Rabbi Kaufman, who has led Temple Beth Hillel for 40 years and watched many of his congregants reach advanced age, sees his work on elder care issues as both personal and universal. He says that as a clergyman, he wants to meet people where they are and sees both caregiving and care purchasing as huge issues in his community. In fact, Rabbi Kaufman has even called upon Jewish theology and scripture to highlight a religious basis for many aspects of paid caregiving issues, from job quality to support for care consumers and their families.
In addition, theologians and religious professionals continue to expand frameworks for thinking about how Americans can face aging and caring for aging loved ones. The Journal of Religion, Spirituality & Aging often includes “practical innovation and scholarly insight” on the intersection of religion and aging. Furthermore, the Yale Divinity School’s special aging issue of its magazine Reflections focused on elder care in fall 2013 and included articles on retirement policy, theological discussions of death and aging, and first-person experiences with aging and caregiving.
On a slightly more prosaic level, communities of aging ordained clergy—particularly Catholic nuns and priests—have been part of research on Alzheimer’s disease and other age-related cognitive diseases. Because members of these communities live together and have had similar life experiences, they are ideal candidates for such longitudinal research. Over the past nearly 30 years, these studies have helped researchers understand the progression of age-related cognitive diseases, as well as the risk factors, pathology, and biological processes involved.

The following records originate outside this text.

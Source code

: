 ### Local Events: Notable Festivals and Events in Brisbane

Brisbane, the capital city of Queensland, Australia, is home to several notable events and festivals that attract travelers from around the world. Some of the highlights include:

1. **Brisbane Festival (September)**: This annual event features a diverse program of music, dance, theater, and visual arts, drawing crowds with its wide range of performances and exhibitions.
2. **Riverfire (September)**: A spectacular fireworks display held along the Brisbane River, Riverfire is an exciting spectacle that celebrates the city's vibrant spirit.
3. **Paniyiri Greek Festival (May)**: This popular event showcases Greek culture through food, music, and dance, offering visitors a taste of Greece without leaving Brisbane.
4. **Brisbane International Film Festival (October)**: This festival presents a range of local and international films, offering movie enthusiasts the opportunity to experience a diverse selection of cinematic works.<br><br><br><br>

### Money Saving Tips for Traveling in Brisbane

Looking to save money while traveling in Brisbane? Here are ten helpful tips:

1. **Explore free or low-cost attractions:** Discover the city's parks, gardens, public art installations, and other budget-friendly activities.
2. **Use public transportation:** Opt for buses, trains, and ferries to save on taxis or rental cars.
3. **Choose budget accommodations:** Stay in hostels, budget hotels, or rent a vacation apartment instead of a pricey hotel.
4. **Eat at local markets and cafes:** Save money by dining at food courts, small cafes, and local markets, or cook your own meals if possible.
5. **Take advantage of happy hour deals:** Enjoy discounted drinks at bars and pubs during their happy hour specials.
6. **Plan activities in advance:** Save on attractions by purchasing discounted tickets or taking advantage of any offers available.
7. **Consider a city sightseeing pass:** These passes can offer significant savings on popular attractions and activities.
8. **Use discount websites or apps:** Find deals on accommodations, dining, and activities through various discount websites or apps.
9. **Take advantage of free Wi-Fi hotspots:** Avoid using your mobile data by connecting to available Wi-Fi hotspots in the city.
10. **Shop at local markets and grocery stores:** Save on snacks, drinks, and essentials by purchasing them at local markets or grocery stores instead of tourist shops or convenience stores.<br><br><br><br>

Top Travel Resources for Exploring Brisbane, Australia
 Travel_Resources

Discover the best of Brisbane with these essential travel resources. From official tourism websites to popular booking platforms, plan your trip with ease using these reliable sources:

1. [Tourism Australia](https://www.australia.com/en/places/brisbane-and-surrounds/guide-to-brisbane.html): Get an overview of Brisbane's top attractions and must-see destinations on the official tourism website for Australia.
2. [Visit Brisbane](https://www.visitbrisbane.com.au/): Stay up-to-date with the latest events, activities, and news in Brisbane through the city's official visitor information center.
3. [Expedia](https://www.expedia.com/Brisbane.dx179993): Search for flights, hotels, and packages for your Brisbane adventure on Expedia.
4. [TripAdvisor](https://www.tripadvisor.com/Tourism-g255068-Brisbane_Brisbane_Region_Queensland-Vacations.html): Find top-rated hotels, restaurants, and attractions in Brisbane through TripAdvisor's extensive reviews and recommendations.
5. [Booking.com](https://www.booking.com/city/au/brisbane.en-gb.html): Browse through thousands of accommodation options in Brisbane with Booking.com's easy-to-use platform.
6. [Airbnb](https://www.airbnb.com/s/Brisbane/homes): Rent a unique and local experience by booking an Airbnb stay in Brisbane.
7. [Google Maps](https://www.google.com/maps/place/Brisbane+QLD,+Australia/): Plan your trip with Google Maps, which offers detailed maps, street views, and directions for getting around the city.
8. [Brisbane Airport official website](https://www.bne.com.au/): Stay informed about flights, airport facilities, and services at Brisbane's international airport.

Taken together, all of the aforementioned policy, grassroots, research, and theological solutions highlight the many ways in which economic security is a fundamental expression of real family values. Communities of faith are uniquely positioned to incorporate these economic concerns into beliefs and values surrounding aging, the end of life, and caregiving. Moreover, there is great opportunity for policymakers, as well as paid and unpaid caregivers and elders themselves, to partner with religious communities to address elder care challenges effectively.

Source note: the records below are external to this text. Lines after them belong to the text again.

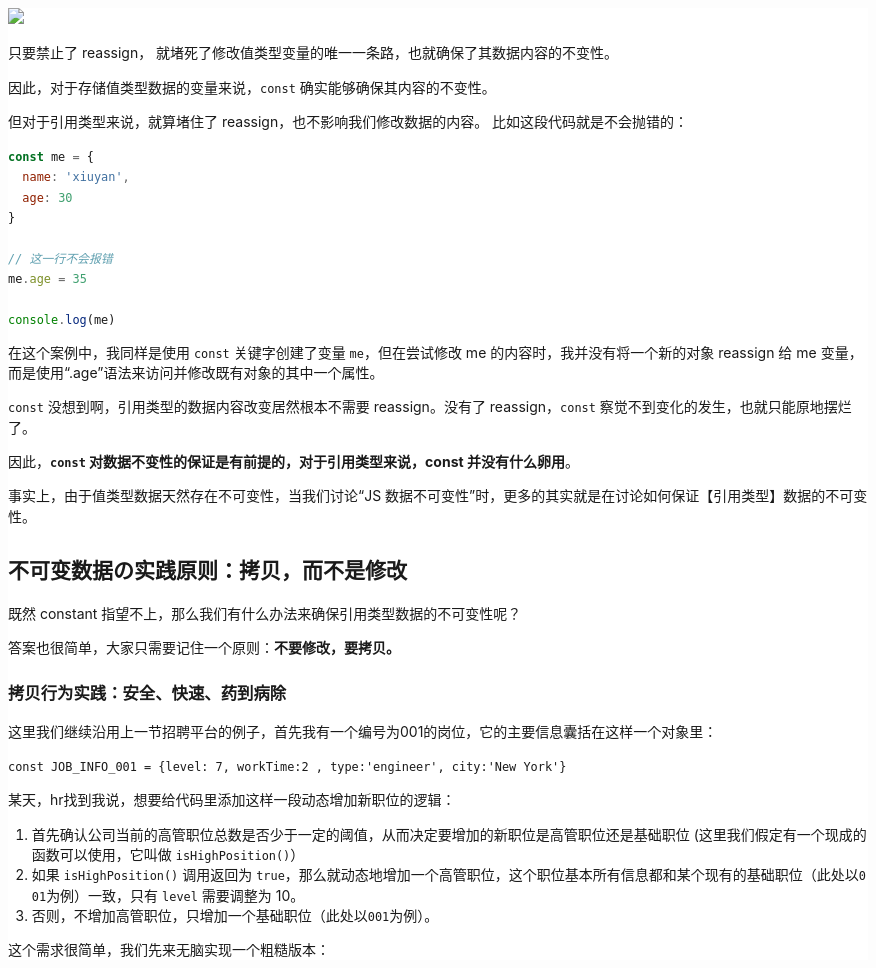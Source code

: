 ![](https://p3-juejin.byteimg.com/tos-cn-i-k3u1fbpfcp/1a98fab8e8c1431b82c1cf30194d7d19~tplv-k3u1fbpfcp-zoom-1.image)

只要禁止了 reassign， 就堵死了修改值类型变量的唯一一条路，也就确保了其数据内容的不变性。

因此，对于存储值类型数据的变量来说，`const` 确实能够确保其内容的不变性。

  


但对于引用类型来说，就算堵住了 reassign，也不影响我们修改数据的内容。 比如这段代码就是不会抛错的：

```js
const me = {
  name: 'xiuyan',
  age: 30
}

// 这一行不会报错
me.age = 35

console.log(me)
```

在这个案例中，我同样是使用 `const` 关键字创建了变量 `me`，但在尝试修改 me 的内容时，我并没有将一个新的对象 reassign 给 me 变量，而是使用“.age”语法来访问并修改既有对象的其中一个属性。

`const` 没想到啊，引用类型的数据内容改变居然根本不需要 reassign。没有了 reassign，`const` 察觉不到变化的发生，也就只能原地摆烂了。

  


因此，**`const` 对数据不变性的保证是有前提的，对于引用类型来说，const 并没有什么卵用**。

事实上，由于值类型数据天然存在不可变性，当我们讨论“JS 数据不可变性”时，更多的其实就是在讨论如何保证【引用类型】数据的不可变性。

  


## 不可变数据の实践原则：拷贝，而不是修改

既然 constant 指望不上，那么我们有什么办法来确保引用类型数据的不可变性呢？

答案也很简单，大家只需要记住一个原则：**不要修改，要拷贝。**

  


### 拷贝行为实践：安全、快速、药到病除

这里我们继续沿用上一节招聘平台的例子，首先我有一个编号为001的岗位，它的主要信息囊括在这样一个对象里：

```
const JOB_INFO_001 = {level: 7, workTime:2 , type:'engineer', city:'New York'} 
```

某天，hr找到我说，想要给代码里添加这样一段动态增加新职位的逻辑：

1.  首先确认公司当前的高管职位总数是否少于一定的阈值，从而决定要增加的新职位是高管职位还是基础职位 (这里我们假定有一个现成的函数可以使用，它叫做 `isHighPosition()`）
1.  如果 `isHighPosition()` 调用返回为 `true`，那么就动态地增加一个高管职位，这个职位基本所有信息都和某个现有的基础职位（此处以`001`为例）一致，只有 `level` 需要调整为 10。
1.  否则，不增加高管职位，只增加一个基础职位（此处以`001`为例）。

这个需求很简单，我们先来无脑实现一个粗糙版本：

Real family values are key to creating just policies and social structures surrounding elder care. The percentage of the American population over age 65 will increase dramatically in the coming years, and as such, it is urgent and necessary that America’s economic policies are fair and able to adequately prepare us for the road that lies just ahead. Caring for elderly family members—as well as ensuring the emotional, financial, and workplace stability of the family members and paid professionals who care for them—requires that dignity is paramount at any age and that doing just work, protecting the vulnerable, and embracing responsibility are valued.
Emily Baxter is a Research Associate for the Economic Policy team at the Center for American Progress.